• **Problem description**
Scan the records beneath this line for the line holding "wave (so $A" and the line holding "average value. (Note: There", then transcribe exactly those two and all lines between.

• **Saved data entries**

▼

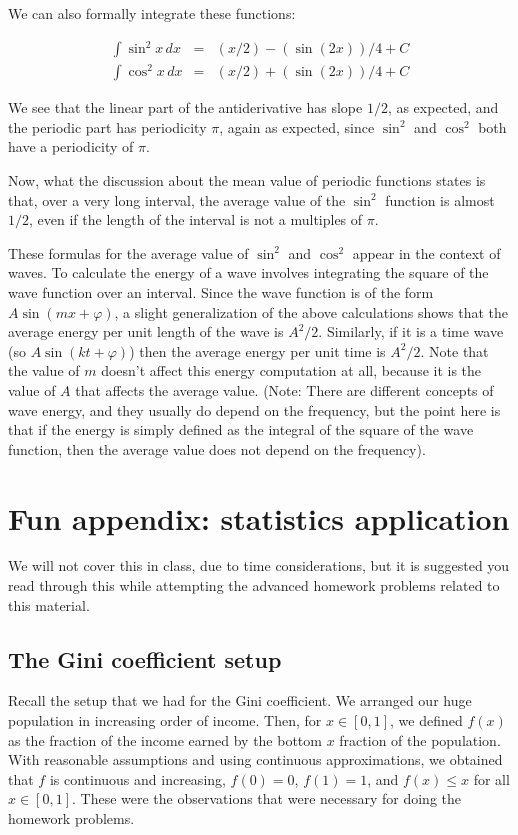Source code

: \documentclass{amsart}
\begin{document}
We can also formally integrate these functions:

\begin{eqnarray*}
  \int \sin^2x \, dx & = & (x/2) - (\sin(2x))/4 + C\\
  \int \cos^2x \, dx & = & (x/2) + (\sin(2x))/4 + C
\end{eqnarray*}

We see that the linear part of the antiderivative has slope $1/2$, as
expected, and the periodic part has periodicity $\pi$, again as
expected, since $\sin^2$ and $\cos^2$ both have a periodicity of $\pi$.

Now, what the discussion about the mean value of periodic functions
states is that, over a very long interval, the average value of the
$\sin^2$ function is almost $1/2$, even if the length of the interval
is not a multiples of $\pi$.

These formulas for the average value of $\sin^2$ and $\cos^2$ appear
in the context of waves. To calculate the energy of a wave involves
integrating the square of the wave function over an interval. Since
the wave function is of the form $A \sin(mx + \varphi)$, a slight
generalization of the above calculations shows that the average energy
per unit length of the wave is $A^2/2$. Similarly, if it is a time
wave (so $A \sin(kt + \varphi)$) then the average energy per unit time
is $A^2/2$. Note that the value of $m$ doesn't affect this energy
computation at all, because it is the value of $A$ that affects the
average value. (Note: There are different concepts of wave energy, and
they usually do depend on the frequency, but the point here is that if
the energy is simply defined as the integral of the square of the wave
function, then the average value does not depend on the frequency).

\section{Fun appendix: statistics application}

We will not cover this in class, due to time considerations, but it is
suggested you read through this while attempting the advanced homework
problems related to this material.

\subsection{The Gini coefficient setup}

Recall the setup that we had for the Gini coefficient. We arranged our
huge population in increasing order of income. Then, for $x \in
[0,1]$, we defined $f(x)$ as the fraction of the income earned by the
bottom $x$ fraction of the population. With reasonable assumptions and
using continuous approximations, we obtained that $f$ is continuous
and increasing, $f(0) = 0$, $f(1) = 1$, and $f(x) \le x$ for all $x
\in [0,1]$. These were the observations that were necessary for doing
the homework problems.
\end{document}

▲

• **Answer for this exercise**
wave (so $A \sin(kt + \varphi)$) then the average energy per unit time
is $A^2/2$. Note that the value of $m$ doesn't affect this energy
computation at all, because it is the value of $A$ that affects the
average value. (Note: There are different concepts of wave energy, and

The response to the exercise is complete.